Происхождение украинского сепаратизма - страница 2
«Запорожское казачество давно поставлено в прямую генетическую связь с хищными печенегами, половцами и татарами, бушевавшими в южных степях на протяжении чуть не всей русской истории. Осевшие в Приднепровье и известные, чаще всего, под именем Черных Клобуков, они со временем христианизировались, русифицировались и положили начало, по мнению Костомарова, южнорусскому казачеству. Эта точка зрения получила сильное подкрепление в ряде позднейших изысканий, среди которых особенным интересом отличается исследование П. Голубовского. Согласно ему, между степным кочевым миром и русской стихией не было в старину той резкой границы, какую мы себе обычно представляем. На всем пространстве от Дуная до Волги, «лес и степь» взаимно проникали друг друга, и в то время как печенеги, торки и половцы оседали в русских владениях, сами русские многочисленными островками жили в глубине торкских кочевий. Происходило сильное смешение кровей и культур.
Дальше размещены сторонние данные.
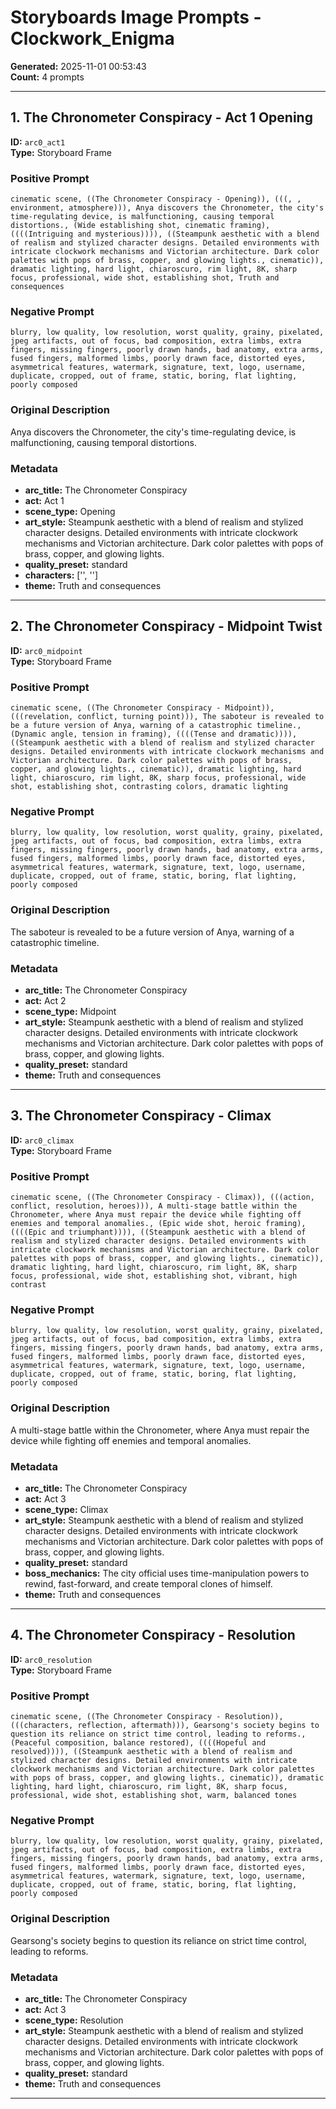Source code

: # Storyboards Image Prompts - Clockwork_Enigma

**Generated:** 2025-11-01 00:53:43  
**Count:** 4 prompts

---

## 1. The Chronometer Conspiracy - Act 1 Opening

**ID:** `arc0_act1`  
**Type:** Storyboard Frame  

### Positive Prompt

```
cinematic scene, ((The Chronometer Conspiracy - Opening)), (((, , environment, atmosphere))), Anya discovers the Chronometer, the city's time-regulating device, is malfunctioning, causing temporal distortions., (Wide establishing shot, cinematic framing), ((((Intriguing and mysterious)))), ((Steampunk aesthetic with a blend of realism and stylized character designs. Detailed environments with intricate clockwork mechanisms and Victorian architecture. Dark color palettes with pops of brass, copper, and glowing lights., cinematic)), dramatic lighting, hard light, chiaroscuro, rim light, 8K, sharp focus, professional, wide shot, establishing shot, Truth and consequences
```

### Negative Prompt

```
blurry, low quality, low resolution, worst quality, grainy, pixelated, jpeg artifacts, out of focus, bad composition, extra limbs, extra fingers, missing fingers, poorly drawn hands, bad anatomy, extra arms, fused fingers, malformed limbs, poorly drawn face, distorted eyes, asymmetrical features, watermark, signature, text, logo, username, duplicate, cropped, out of frame, static, boring, flat lighting, poorly composed
```

### Original Description

Anya discovers the Chronometer, the city's time-regulating device, is malfunctioning, causing temporal distortions.

### Metadata

- **arc_title:** The Chronometer Conspiracy
- **act:** Act 1
- **scene_type:** Opening
- **art_style:** Steampunk aesthetic with a blend of realism and stylized character designs. Detailed environments with intricate clockwork mechanisms and Victorian architecture. Dark color palettes with pops of brass, copper, and glowing lights.
- **quality_preset:** standard
- **characters:** ['', '']
- **theme:** Truth and consequences

---

## 2. The Chronometer Conspiracy - Midpoint Twist

**ID:** `arc0_midpoint`  
**Type:** Storyboard Frame  

### Positive Prompt

```
cinematic scene, ((The Chronometer Conspiracy - Midpoint)), (((revelation, conflict, turning point))), The saboteur is revealed to be a future version of Anya, warning of a catastrophic timeline., (Dynamic angle, tension in framing), ((((Tense and dramatic)))), ((Steampunk aesthetic with a blend of realism and stylized character designs. Detailed environments with intricate clockwork mechanisms and Victorian architecture. Dark color palettes with pops of brass, copper, and glowing lights., cinematic)), dramatic lighting, hard light, chiaroscuro, rim light, 8K, sharp focus, professional, wide shot, establishing shot, contrasting colors, dramatic lighting
```

### Negative Prompt

```
blurry, low quality, low resolution, worst quality, grainy, pixelated, jpeg artifacts, out of focus, bad composition, extra limbs, extra fingers, missing fingers, poorly drawn hands, bad anatomy, extra arms, fused fingers, malformed limbs, poorly drawn face, distorted eyes, asymmetrical features, watermark, signature, text, logo, username, duplicate, cropped, out of frame, static, boring, flat lighting, poorly composed
```

### Original Description

The saboteur is revealed to be a future version of Anya, warning of a catastrophic timeline.

### Metadata

- **arc_title:** The Chronometer Conspiracy
- **act:** Act 2
- **scene_type:** Midpoint
- **art_style:** Steampunk aesthetic with a blend of realism and stylized character designs. Detailed environments with intricate clockwork mechanisms and Victorian architecture. Dark color palettes with pops of brass, copper, and glowing lights.
- **quality_preset:** standard
- **theme:** Truth and consequences

---

## 3. The Chronometer Conspiracy - Climax

**ID:** `arc0_climax`  
**Type:** Storyboard Frame  

### Positive Prompt

```
cinematic scene, ((The Chronometer Conspiracy - Climax)), (((action, conflict, resolution, heroes))), A multi-stage battle within the Chronometer, where Anya must repair the device while fighting off enemies and temporal anomalies., (Epic wide shot, heroic framing), ((((Epic and triumphant)))), ((Steampunk aesthetic with a blend of realism and stylized character designs. Detailed environments with intricate clockwork mechanisms and Victorian architecture. Dark color palettes with pops of brass, copper, and glowing lights., cinematic)), dramatic lighting, hard light, chiaroscuro, rim light, 8K, sharp focus, professional, wide shot, establishing shot, vibrant, high contrast
```

### Negative Prompt

```
blurry, low quality, low resolution, worst quality, grainy, pixelated, jpeg artifacts, out of focus, bad composition, extra limbs, extra fingers, missing fingers, poorly drawn hands, bad anatomy, extra arms, fused fingers, malformed limbs, poorly drawn face, distorted eyes, asymmetrical features, watermark, signature, text, logo, username, duplicate, cropped, out of frame, static, boring, flat lighting, poorly composed
```

### Original Description

A multi-stage battle within the Chronometer, where Anya must repair the device while fighting off enemies and temporal anomalies.

### Metadata

- **arc_title:** The Chronometer Conspiracy
- **act:** Act 3
- **scene_type:** Climax
- **art_style:** Steampunk aesthetic with a blend of realism and stylized character designs. Detailed environments with intricate clockwork mechanisms and Victorian architecture. Dark color palettes with pops of brass, copper, and glowing lights.
- **quality_preset:** standard
- **boss_mechanics:** The city official uses time-manipulation powers to rewind, fast-forward, and create temporal clones of himself.
- **theme:** Truth and consequences

---

## 4. The Chronometer Conspiracy - Resolution

**ID:** `arc0_resolution`  
**Type:** Storyboard Frame  

### Positive Prompt

```
cinematic scene, ((The Chronometer Conspiracy - Resolution)), (((characters, reflection, aftermath))), Gearsong's society begins to question its reliance on strict time control, leading to reforms., (Peaceful composition, balance restored), ((((Hopeful and resolved)))), ((Steampunk aesthetic with a blend of realism and stylized character designs. Detailed environments with intricate clockwork mechanisms and Victorian architecture. Dark color palettes with pops of brass, copper, and glowing lights., cinematic)), dramatic lighting, hard light, chiaroscuro, rim light, 8K, sharp focus, professional, wide shot, establishing shot, warm, balanced tones
```

### Negative Prompt

```
blurry, low quality, low resolution, worst quality, grainy, pixelated, jpeg artifacts, out of focus, bad composition, extra limbs, extra fingers, missing fingers, poorly drawn hands, bad anatomy, extra arms, fused fingers, malformed limbs, poorly drawn face, distorted eyes, asymmetrical features, watermark, signature, text, logo, username, duplicate, cropped, out of frame, static, boring, flat lighting, poorly composed
```

### Original Description

Gearsong's society begins to question its reliance on strict time control, leading to reforms.

### Metadata

- **arc_title:** The Chronometer Conspiracy
- **act:** Act 3
- **scene_type:** Resolution
- **art_style:** Steampunk aesthetic with a blend of realism and stylized character designs. Detailed environments with intricate clockwork mechanisms and Victorian architecture. Dark color palettes with pops of brass, copper, and glowing lights.
- **quality_preset:** standard
- **theme:** Truth and consequences

---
И в этой среде, по мнению Голубовского, уже в киевскую эпоху стали создаваться особые воинственные общины, в составе которых наблюдались как русские, так и кочевые инородческие элементы».
Эту концепцию Н.И. Ульянов развивает и в дальнейшем, внося в нее этносоциальные уточнения:
«Фигура запорожца не тождественна с типом коренного малороссиянина, они представляют два разных мира. Один – оседлый, земледельческий, с культурой, бытом, навыками и традициями, унаследованными от киевских времен. Другой – гулящий, нетрудовой, ведущий разбойную жизнь, выработавший совершенно иной темперамент и характер под влиянием образа жизни и смешения со степными выходцами. Казачество порождено не южнорусской культурой, а стихией враждебной, пребывавшей столетиями в состоянии войны с нею».
Здесь хочется возразить Н.И. Ульянову: а кто же, как не запорожские казаки, оградили «коренного малороссиянина» от турецкого нашествия, грозившего полным уничтожением не только «культуры, быта, навыков и традиций, унаследованных от киевских времен», но и самого украинского населения? Кто, как не запорожцы во главе с гетманом Петром Сагайдачным выступили против турок в 1614, 1615, 1616, 1620 гг., а затем в 1621 г. в битве при Хотине остановили экспансию Османской империи на север? В этом решающем для судеб украинского народа сражении участвовало 40 тысяч запорожских казаков, многие из которых полегли на поле брани, а сам Сагайдачный был смертельно ранен. Кто, как не гетман Михаил Дорошенко, командовавший в Хотинской битве полком, продолжил дело Сагайдачного и, как и он, погиб в бою со ставленниками Османов в Крыму в 1628 г.?
Украинский народ еще в былые времена сложил героические песни о боевых походах Сагайдачного и Дорошенки («А по пид горою яром долиною казаки йдут»). К сожалению, у нас эти песни известны гораздо меньше, чем, скажем, французский или немецкий героический эпос («Песнь о Роланде», «Песнь о Нибелунгах»).
И еще: именно Сагайдачный, вопреки бешеному противодействию поляков, добился в 1620 г. восстановления на Украине православной иерархии, ликвидированной впоследствии Брестской унией. И тогда же, предвосхитив политику Богдана Хмельницкого, отправил в Москву посланцев с предложением реестрового запорожского войска служить России.
Все эти факты, несомненно, хорошо известные Н.И. Ульянову, остались вне его книги, а на первый план выплыли другие факты – пусть тоже имевшие место, относящиеся к быту и нравам Запорожской Сечи, – бандитизм, разгульный образ жизни, убийства гетманов и т. д. В определенные периоды так оно и было, но это характерно не только для запорожского казачества, но и для всех военно-политических сообществ на Западе и Востоке на раннем этапе их развития. Викинги или саксы в X–XI веках жили таким же организованным разбоем, как и запорожцы в XV–XVI веках, и этот образ жизни повсеместно порождал жестокость и разгул. Документы и художественные произведения раннего Средневековья дают на этот счет богатый материал.
«Тут он замахнулся кошелем, в котором было серебро, и ударил конунга по носу так, что у того вывалилось два зуба, а сам он свалился в беспамятстве», – это вполне обыденный эпизод из жизни прославленного викинга Фритьофа.